**Task details**
Search the material for lines containing the word "vuteco", and copy each one.

**Records to use**
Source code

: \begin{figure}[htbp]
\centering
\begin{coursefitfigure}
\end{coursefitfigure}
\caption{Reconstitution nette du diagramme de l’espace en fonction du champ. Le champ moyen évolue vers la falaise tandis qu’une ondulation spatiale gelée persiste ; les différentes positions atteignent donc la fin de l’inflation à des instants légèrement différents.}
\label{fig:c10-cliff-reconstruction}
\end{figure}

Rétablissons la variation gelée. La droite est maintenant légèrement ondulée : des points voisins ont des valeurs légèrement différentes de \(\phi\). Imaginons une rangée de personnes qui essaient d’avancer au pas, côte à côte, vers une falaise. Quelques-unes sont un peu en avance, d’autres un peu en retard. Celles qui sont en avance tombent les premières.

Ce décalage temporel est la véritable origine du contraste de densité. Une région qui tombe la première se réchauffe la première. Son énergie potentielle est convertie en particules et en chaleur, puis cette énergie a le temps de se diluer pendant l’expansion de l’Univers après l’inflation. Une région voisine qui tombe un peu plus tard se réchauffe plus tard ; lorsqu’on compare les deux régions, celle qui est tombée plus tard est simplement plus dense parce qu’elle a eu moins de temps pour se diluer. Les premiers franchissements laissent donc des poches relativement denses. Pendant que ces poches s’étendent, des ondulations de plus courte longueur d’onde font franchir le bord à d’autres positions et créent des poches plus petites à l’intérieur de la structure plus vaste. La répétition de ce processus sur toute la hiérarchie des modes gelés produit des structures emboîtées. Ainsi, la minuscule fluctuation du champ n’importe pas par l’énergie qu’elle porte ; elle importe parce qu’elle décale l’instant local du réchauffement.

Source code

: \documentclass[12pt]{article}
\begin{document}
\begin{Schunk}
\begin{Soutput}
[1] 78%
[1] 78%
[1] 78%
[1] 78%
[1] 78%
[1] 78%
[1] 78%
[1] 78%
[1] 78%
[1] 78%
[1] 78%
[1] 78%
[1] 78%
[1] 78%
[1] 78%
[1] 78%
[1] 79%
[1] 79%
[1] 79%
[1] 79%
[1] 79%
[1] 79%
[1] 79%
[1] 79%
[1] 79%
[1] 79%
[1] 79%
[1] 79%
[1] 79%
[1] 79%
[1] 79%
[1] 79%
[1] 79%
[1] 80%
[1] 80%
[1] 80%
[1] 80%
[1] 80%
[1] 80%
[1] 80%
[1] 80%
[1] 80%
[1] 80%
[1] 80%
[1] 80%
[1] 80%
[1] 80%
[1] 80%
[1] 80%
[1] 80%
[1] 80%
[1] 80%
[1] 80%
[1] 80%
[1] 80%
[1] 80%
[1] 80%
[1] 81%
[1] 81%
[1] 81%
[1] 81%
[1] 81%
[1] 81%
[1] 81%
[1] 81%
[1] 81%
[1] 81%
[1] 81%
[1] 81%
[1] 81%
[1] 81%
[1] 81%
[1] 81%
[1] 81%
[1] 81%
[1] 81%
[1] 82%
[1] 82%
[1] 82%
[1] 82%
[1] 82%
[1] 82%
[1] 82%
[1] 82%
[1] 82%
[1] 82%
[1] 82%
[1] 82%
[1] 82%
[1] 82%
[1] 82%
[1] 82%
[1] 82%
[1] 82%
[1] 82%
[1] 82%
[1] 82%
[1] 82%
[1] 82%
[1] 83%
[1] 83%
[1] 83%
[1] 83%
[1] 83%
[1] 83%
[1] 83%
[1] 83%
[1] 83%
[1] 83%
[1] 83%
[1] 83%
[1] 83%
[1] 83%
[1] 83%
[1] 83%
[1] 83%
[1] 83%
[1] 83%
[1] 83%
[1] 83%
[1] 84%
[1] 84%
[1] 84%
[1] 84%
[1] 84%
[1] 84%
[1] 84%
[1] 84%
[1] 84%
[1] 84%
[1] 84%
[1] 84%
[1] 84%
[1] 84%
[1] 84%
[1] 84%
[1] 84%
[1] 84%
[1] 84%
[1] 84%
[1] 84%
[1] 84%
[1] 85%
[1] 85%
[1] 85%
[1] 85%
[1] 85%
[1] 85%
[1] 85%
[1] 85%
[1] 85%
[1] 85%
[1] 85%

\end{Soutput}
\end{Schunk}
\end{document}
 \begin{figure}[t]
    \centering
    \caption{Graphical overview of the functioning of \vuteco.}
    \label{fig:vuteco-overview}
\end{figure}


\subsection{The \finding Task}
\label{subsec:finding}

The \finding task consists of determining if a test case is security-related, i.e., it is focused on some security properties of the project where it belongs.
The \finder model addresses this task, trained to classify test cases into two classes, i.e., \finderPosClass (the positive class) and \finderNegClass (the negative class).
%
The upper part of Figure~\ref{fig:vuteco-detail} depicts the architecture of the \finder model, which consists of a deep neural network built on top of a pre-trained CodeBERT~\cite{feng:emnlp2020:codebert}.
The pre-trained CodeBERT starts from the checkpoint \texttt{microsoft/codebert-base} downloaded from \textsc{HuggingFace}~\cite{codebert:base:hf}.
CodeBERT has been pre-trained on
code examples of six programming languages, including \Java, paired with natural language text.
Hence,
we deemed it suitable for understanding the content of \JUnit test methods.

**Solution to this problem**
    \caption{Graphical overview of the functioning of \vuteco.}
    \label{fig:vuteco-overview}
The upper part of Figure~\ref{fig:vuteco-detail} depicts the architecture of the \finder model, which consists of a deep neural network built on top of a pre-trained CodeBERT~\cite{feng:emnlp2020:codebert}.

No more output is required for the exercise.